■ Assigned task ■
Restate word for word all of the lines below, with each image left out.

■ Supplied records ■
Start of Block
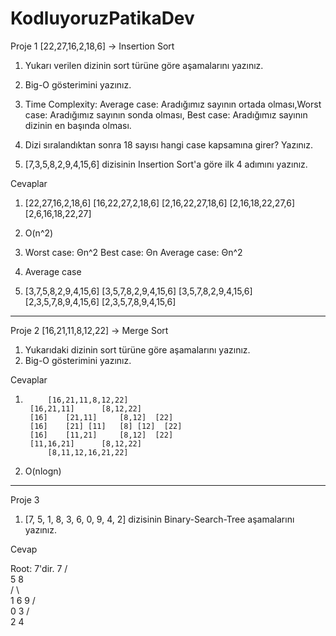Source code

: # KodluyoruzPatikaDev

Proje 1
[22,27,16,2,18,6] -> Insertion Sort

1. Yukarı verilen dizinin sort türüne göre aşamalarını yazınız.
2. Big-O gösterimini yazınız.
3. Time Complexity: Average case: Aradığımız sayının ortada olması,Worst case: Aradığımız sayının sonda olması, Best case: Aradığımız sayının dizinin en başında olması.
4. Dizi sıralandıktan sonra 18 sayısı hangi case kapsamına girer? Yazınız.


5. [7,3,5,8,2,9,4,15,6] dizisinin Insertion Sort'a göre ilk 4 adımını yazınız.

Cevaplar

1.	[22,27,16,2,18,6]
	[16,22,27,2,18,6]
	[2,16,22,27,18,6]
	[2,16,18,22,27,6]
	[2,6,16,18,22,27]

2.	O(n^2)

3.	Worst case: Θn^2
	Best case: Θn
	Average case: Θn^2

4.	Average case

5.	[3,7,5,8,2,9,4,15,6]
	[3,5,7,8,2,9,4,15,6]
	[3,5,7,8,2,9,4,15,6]
	[2,3,5,7,8,9,4,15,6]
	[2,3,5,7,8,9,4,15,6]
--------------------------------------------------------------------------------------------------------------------------------------------	
Proje 2
[16,21,11,8,12,22] -> Merge Sort

1. Yukarıdaki dizinin sort türüne göre aşamalarını yazınız.
2. Big-O gösterimini yazınız.

Cevaplar

1.			[16,21,11,8,12,22]
		[16,21,11]		[8,12,22]
		[16]	[21,11]		[8,12]	[22]
		[16]	[21] [11]	[8] [12]  [22]
		[16]	[11,21]		[8,12]	[22]
		[11,16,21]		[8,12,22]
			[8,11,12,16,21,22]

2.	O(nlogn)



----------------------------------------------------------------------------------------------------------------------------------------------

Proje 3

1. [7, 5, 1, 8, 3, 6, 0, 9, 4, 2] dizisinin Binary-Search-Tree aşamalarını yazınız.

Cevap

Root: 7'dir.
				        7
				     /	  \
				    5       8  
				  /   \      \
				 1     6      9
			       /   \
			      0	    3
				   /  \
				  2    4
End of Block
■ Answer section ■
Source code

: # KodluyoruzPatikaDev

Proje 1
[22,27,16,2,18,6] -> Insertion Sort

1. Yukarı verilen dizinin sort türüne göre aşamalarını yazınız.
2. Big-O gösterimini yazınız.
3. Time Complexity: Average case: Aradığımız sayının ortada olması,Worst case: Aradığımız sayının sonda olması, Best case: Aradığımız sayının dizinin en başında olması.
4. Dizi sıralandıktan sonra 18 sayısı hangi case kapsamına girer? Yazınız.


5. [7,3,5,8,2,9,4,15,6] dizisinin Insertion Sort'a göre ilk 4 adımını yazınız.

Cevaplar

1.	[22,27,16,2,18,6]
	[16,22,27,2,18,6]
	[2,16,22,27,18,6]
	[2,16,18,22,27,6]
	[2,6,16,18,22,27]

2.	O(n^2)

3.	Worst case: Θn^2
	Best case: Θn
	Average case: Θn^2

4.	Average case

5.	[3,7,5,8,2,9,4,15,6]
	[3,5,7,8,2,9,4,15,6]
	[3,5,7,8,2,9,4,15,6]
	[2,3,5,7,8,9,4,15,6]
	[2,3,5,7,8,9,4,15,6]
--------------------------------------------------------------------------------------------------------------------------------------------	
Proje 2
[16,21,11,8,12,22] -> Merge Sort

1. Yukarıdaki dizinin sort türüne göre aşamalarını yazınız.
2. Big-O gösterimini yazınız.

Cevaplar

1.			[16,21,11,8,12,22]
		[16,21,11]		[8,12,22]
		[16]	[21,11]		[8,12]	[22]
		[16]	[21] [11]	[8] [12]  [22]
		[16]	[11,21]		[8,12]	[22]
		[11,16,21]		[8,12,22]
			[8,11,12,16,21,22]

2.	O(nlogn)



----------------------------------------------------------------------------------------------------------------------------------------------

Proje 3

1. [7, 5, 1, 8, 3, 6, 0, 9, 4, 2] dizisinin Binary-Search-Tree aşamalarını yazınız.

Cevap

Root: 7'dir.
				        7
				     /	  \
				    5       8  
				  /   \      \
				 1     6      9
			       /   \
			      0	    3
				   /  \
				  2    4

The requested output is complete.